REQUIRED WORK:
Across the whole listing, find how many lines contain "deserving", then write that number and nothing else.

[Start of section]

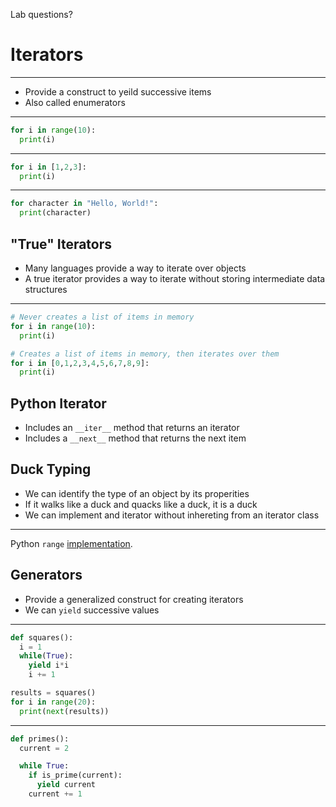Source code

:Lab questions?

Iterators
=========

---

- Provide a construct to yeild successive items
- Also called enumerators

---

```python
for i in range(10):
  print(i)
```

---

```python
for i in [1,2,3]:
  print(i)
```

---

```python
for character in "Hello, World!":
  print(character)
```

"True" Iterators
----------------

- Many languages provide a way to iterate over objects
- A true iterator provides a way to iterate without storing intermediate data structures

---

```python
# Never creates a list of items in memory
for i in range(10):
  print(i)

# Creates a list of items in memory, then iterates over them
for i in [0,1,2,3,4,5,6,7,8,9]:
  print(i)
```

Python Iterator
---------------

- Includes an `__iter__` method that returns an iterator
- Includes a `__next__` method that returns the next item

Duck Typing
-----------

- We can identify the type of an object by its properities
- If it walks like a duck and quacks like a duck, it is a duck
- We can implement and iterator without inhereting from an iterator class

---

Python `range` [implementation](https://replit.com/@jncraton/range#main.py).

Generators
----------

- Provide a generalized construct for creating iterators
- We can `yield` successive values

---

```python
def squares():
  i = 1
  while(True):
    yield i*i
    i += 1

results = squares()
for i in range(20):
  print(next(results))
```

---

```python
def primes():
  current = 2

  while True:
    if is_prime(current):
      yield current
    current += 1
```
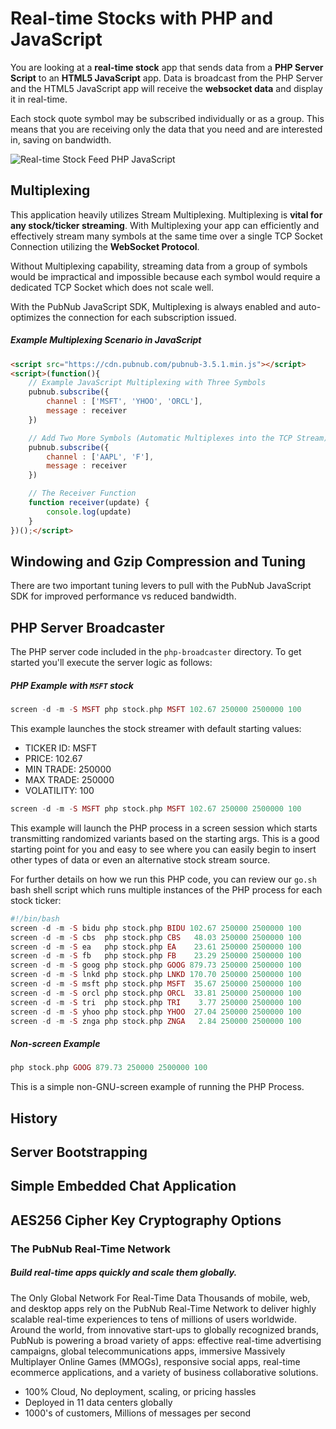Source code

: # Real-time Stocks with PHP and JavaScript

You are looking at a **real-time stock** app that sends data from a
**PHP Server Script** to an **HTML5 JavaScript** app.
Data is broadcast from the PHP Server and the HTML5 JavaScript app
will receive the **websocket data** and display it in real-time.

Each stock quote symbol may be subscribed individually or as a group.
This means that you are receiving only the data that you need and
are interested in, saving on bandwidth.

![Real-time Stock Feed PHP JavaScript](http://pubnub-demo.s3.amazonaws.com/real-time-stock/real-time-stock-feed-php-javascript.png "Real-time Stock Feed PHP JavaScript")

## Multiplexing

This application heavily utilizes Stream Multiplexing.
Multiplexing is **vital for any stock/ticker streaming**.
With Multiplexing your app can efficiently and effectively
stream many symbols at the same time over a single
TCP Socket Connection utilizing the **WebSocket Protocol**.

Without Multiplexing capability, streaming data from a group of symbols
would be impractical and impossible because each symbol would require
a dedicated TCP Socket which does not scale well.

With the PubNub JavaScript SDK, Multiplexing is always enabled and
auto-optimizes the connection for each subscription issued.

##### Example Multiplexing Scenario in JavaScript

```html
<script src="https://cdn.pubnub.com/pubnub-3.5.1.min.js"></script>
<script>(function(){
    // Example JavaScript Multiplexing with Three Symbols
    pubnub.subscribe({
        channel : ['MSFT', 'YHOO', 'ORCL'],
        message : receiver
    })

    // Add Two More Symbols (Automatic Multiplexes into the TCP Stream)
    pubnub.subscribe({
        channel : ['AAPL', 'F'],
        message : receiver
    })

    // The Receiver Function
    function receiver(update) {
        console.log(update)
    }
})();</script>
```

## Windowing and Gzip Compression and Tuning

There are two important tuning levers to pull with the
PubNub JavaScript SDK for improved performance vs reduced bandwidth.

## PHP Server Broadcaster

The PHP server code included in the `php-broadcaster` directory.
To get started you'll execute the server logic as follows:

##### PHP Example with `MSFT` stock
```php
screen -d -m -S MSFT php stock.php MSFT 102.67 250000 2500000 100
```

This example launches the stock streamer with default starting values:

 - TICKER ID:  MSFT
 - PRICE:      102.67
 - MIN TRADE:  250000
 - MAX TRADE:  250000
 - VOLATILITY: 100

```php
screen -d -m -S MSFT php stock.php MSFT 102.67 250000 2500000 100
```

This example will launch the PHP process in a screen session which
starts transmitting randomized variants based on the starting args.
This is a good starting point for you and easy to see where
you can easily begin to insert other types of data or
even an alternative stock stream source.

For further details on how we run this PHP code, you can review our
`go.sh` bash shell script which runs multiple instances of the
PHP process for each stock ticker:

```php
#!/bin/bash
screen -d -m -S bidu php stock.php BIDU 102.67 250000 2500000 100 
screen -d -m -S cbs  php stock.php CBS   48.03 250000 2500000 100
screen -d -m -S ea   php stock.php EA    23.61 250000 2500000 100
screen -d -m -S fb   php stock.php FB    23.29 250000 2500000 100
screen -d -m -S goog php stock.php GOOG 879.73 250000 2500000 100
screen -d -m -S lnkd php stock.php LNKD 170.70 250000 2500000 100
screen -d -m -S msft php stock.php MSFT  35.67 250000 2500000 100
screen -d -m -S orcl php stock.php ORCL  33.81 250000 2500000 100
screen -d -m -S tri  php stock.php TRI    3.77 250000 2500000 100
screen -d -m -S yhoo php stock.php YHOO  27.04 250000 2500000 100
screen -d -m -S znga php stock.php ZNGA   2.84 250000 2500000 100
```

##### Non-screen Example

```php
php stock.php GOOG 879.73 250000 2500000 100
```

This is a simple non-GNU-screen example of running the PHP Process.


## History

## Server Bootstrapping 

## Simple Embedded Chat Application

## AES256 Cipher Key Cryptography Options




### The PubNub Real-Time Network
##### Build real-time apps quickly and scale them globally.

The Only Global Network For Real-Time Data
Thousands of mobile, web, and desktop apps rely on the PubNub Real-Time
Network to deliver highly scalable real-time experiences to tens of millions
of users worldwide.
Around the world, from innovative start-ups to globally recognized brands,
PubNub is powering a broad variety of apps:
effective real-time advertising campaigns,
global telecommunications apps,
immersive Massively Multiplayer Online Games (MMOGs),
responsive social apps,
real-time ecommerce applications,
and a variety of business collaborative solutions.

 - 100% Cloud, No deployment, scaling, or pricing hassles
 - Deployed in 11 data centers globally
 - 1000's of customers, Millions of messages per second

[End of section]
[Start of section]

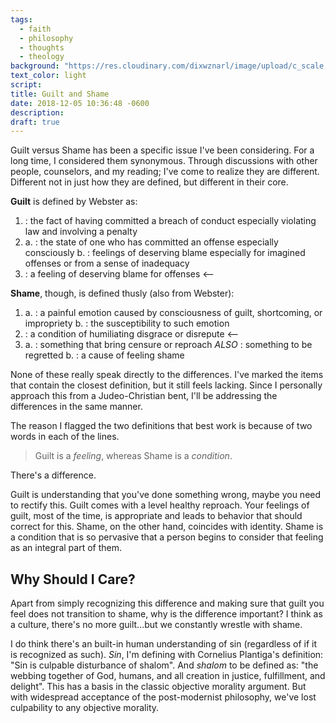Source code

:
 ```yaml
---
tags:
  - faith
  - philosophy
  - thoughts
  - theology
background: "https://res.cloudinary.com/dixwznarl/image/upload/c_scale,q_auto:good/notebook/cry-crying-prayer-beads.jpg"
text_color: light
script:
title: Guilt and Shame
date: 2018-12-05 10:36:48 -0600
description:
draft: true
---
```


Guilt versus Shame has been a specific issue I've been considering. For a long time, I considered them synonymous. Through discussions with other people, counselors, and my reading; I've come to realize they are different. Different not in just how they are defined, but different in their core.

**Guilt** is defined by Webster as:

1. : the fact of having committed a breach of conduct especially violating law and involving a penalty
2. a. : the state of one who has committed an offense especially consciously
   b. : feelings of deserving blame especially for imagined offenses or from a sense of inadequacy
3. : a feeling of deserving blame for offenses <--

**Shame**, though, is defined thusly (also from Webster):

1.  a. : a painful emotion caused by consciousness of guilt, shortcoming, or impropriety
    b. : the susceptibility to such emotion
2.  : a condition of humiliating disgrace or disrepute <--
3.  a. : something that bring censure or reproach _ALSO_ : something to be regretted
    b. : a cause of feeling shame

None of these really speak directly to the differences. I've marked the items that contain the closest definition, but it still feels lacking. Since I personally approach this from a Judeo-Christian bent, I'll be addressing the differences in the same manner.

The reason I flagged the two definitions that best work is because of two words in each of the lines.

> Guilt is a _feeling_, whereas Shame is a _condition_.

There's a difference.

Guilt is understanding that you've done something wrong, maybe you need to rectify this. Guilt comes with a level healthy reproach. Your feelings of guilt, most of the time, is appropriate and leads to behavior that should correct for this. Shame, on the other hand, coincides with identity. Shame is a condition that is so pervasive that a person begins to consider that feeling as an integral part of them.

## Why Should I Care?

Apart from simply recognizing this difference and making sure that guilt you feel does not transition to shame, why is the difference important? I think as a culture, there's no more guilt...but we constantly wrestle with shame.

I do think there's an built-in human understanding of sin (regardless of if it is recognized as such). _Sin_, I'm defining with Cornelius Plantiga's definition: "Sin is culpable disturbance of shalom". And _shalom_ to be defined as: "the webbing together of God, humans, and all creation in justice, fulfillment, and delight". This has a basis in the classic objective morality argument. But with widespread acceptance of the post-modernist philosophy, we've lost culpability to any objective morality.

[End of section]

WORKED SOLUTION:
2